┏━━
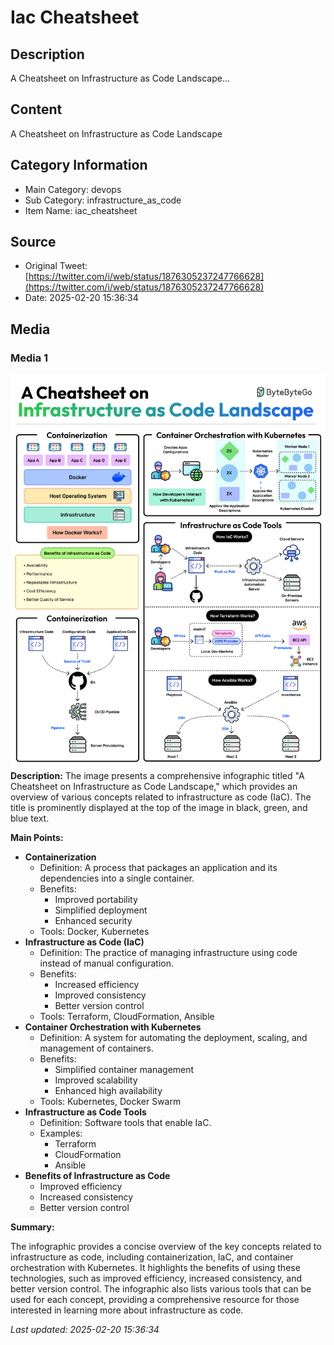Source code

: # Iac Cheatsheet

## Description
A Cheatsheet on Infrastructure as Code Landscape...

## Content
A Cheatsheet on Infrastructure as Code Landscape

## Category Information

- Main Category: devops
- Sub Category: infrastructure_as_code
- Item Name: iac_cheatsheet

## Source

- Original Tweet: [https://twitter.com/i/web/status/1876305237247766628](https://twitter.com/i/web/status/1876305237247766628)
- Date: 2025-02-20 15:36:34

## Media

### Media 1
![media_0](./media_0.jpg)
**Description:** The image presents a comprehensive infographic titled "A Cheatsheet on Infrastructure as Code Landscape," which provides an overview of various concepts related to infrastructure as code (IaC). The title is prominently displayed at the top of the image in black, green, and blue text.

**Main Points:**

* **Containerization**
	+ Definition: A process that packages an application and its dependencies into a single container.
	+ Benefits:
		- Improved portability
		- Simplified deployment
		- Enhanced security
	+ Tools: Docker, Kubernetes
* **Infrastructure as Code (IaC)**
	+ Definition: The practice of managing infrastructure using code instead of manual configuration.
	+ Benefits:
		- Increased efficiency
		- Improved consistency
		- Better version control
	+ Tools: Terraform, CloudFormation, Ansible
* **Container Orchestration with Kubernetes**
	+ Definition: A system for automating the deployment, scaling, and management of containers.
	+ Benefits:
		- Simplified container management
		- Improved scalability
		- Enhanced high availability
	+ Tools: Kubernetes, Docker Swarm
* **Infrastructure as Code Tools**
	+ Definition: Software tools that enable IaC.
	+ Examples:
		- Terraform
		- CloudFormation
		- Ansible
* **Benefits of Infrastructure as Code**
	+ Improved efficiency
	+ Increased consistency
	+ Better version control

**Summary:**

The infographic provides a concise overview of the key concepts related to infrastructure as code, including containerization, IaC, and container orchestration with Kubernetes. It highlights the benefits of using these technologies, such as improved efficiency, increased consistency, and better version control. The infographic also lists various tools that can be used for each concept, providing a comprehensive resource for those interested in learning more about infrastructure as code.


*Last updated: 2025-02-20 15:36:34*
┗━━
┏━━
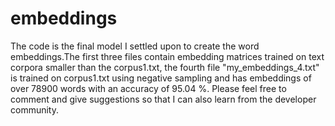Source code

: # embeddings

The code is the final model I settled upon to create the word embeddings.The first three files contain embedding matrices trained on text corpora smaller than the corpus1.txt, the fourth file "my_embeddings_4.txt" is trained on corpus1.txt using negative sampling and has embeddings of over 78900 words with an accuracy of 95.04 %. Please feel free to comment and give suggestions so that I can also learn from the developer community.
┗━━
▶ [WHAT YOU ARE ASKED TO DO]:
Please tally every line of the entries that holds "deployment" and answer with that figure alone.

▶ [REPLY TO THE TASK]:
2